Better supply should take priority over stronger purchasing power

by Ephraim Vecina09 Oct 2019

In its attempts to solve the housing affordability crisis, the Canadian government has preferred to take steps in improving consumer access to currently available housing.

Indeed, most of the steps pledged by this election’s candidates are focused on adjusting mortgage terms and further penalizing wealthy foreign buyers – pledges that a significant proportion of would-be buyers have lauded.

However, a new analysis by the International Monetary Fund has argued that affordability can be truly achieved only through the construction of a much greater number of homes.

“Even well-meaning policies that aim to improve housing affordability by increasing households’ capacity to borrow may unintentionally raise house prices—ultimately resulting in homebuyers having to borrow more and leading to higher household debt,” the IMF stated.

In particular, governments at all levels should work towards speeding up the delivery of development-ready land, and streamlining the permits/re-zoning approval process.

Canadian authorities should also ensure that construction projects are not delayed, and provide incentives for the development of more purpose-built rentals

Most importantly, Ottawa should consider “re-evaluating rent control policies to improve the supply of rental properties and give households more dwelling choices.”

These steps are potentially more effective in the long run, because stronger purchasing power does nothing to address the fact that there are not enough homes to begin with.

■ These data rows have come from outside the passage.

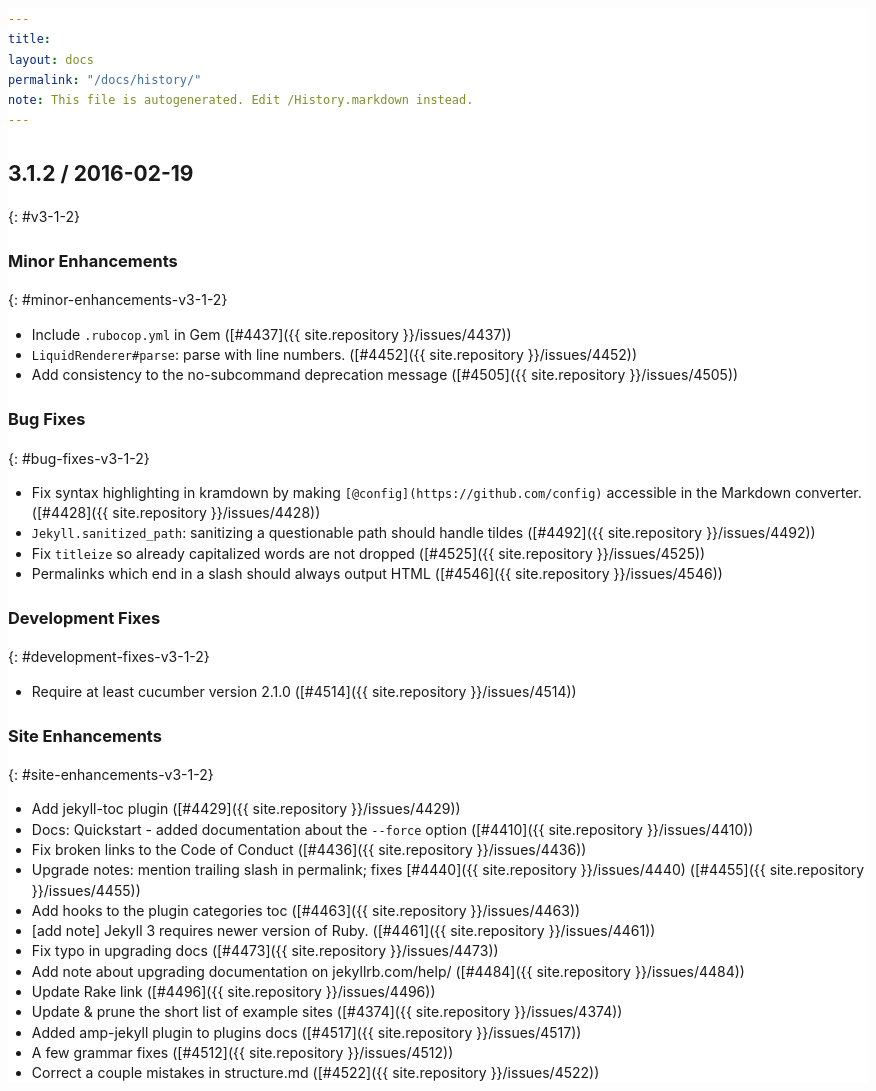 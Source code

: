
 ```yaml
---
title: 
layout: docs
permalink: "/docs/history/"
note: This file is autogenerated. Edit /History.markdown instead.
---
```


## 3.1.2 / 2016-02-19
{: #v3-1-2}

### Minor Enhancements
{: #minor-enhancements-v3-1-2}

- Include `.rubocop.yml` in Gem ([#4437]({{ site.repository }}/issues/4437))
- `LiquidRenderer#parse`: parse with line numbers. ([#4452]({{ site.repository }}/issues/4452))
- Add consistency to the no-subcommand deprecation message ([#4505]({{ site.repository }}/issues/4505))

### Bug Fixes
{: #bug-fixes-v3-1-2}

- Fix syntax highlighting in kramdown by making `[@config](https://github.com/config)` accessible in the Markdown converter. ([#4428]({{ site.repository }}/issues/4428))
- `Jekyll.sanitized_path`: sanitizing a questionable path should handle tildes ([#4492]({{ site.repository }}/issues/4492))
- Fix `titleize` so already capitalized words are not dropped ([#4525]({{ site.repository }}/issues/4525))
- Permalinks which end in a slash should always output HTML ([#4546]({{ site.repository }}/issues/4546))

### Development Fixes
{: #development-fixes-v3-1-2}

- Require at least cucumber version 2.1.0 ([#4514]({{ site.repository }}/issues/4514))

### Site Enhancements
{: #site-enhancements-v3-1-2}

- Add jekyll-toc plugin ([#4429]({{ site.repository }}/issues/4429))
- Docs: Quickstart - added documentation about the `--force` option ([#4410]({{ site.repository }}/issues/4410))
- Fix broken links to the Code of Conduct ([#4436]({{ site.repository }}/issues/4436))
- Upgrade notes: mention trailing slash in permalink; fixes [#4440]({{ site.repository }}/issues/4440) ([#4455]({{ site.repository }}/issues/4455))
- Add hooks to the plugin categories toc ([#4463]({{ site.repository }}/issues/4463))
- [add note] Jekyll 3 requires newer version of Ruby. ([#4461]({{ site.repository }}/issues/4461))
- Fix typo in upgrading docs ([#4473]({{ site.repository }}/issues/4473))
- Add note about upgrading documentation on jekyllrb.com/help/ ([#4484]({{ site.repository }}/issues/4484))
- Update Rake link ([#4496]({{ site.repository }}/issues/4496))
- Update & prune the short list of example sites ([#4374]({{ site.repository }}/issues/4374))
- Added amp-jekyll plugin to plugins docs ([#4517]({{ site.repository }}/issues/4517))
- A few grammar fixes ([#4512]({{ site.repository }}/issues/4512))
- Correct a couple mistakes in structure.md ([#4522]({{ site.repository }}/issues/4522))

“So, any increase in households’ ability to borrow will increase demand for housing, increase house prices, and ultimately make houses less affordable than they otherwise would have been.”

Said phenomenon has become especially apparent in Toronto and Vancouver.

“Homebuyers have been able to borrow more money over time due to rising incomes and a significant decline of mortgage interest rates over the past two decades.  As a result, increases in borrowing capacity have been quickly reflected in higher house prices,” the IMF explained. “Overall, this has contributed to a rise in the size of down payments as a share of income and a push towards higher loan-to-value ratios.”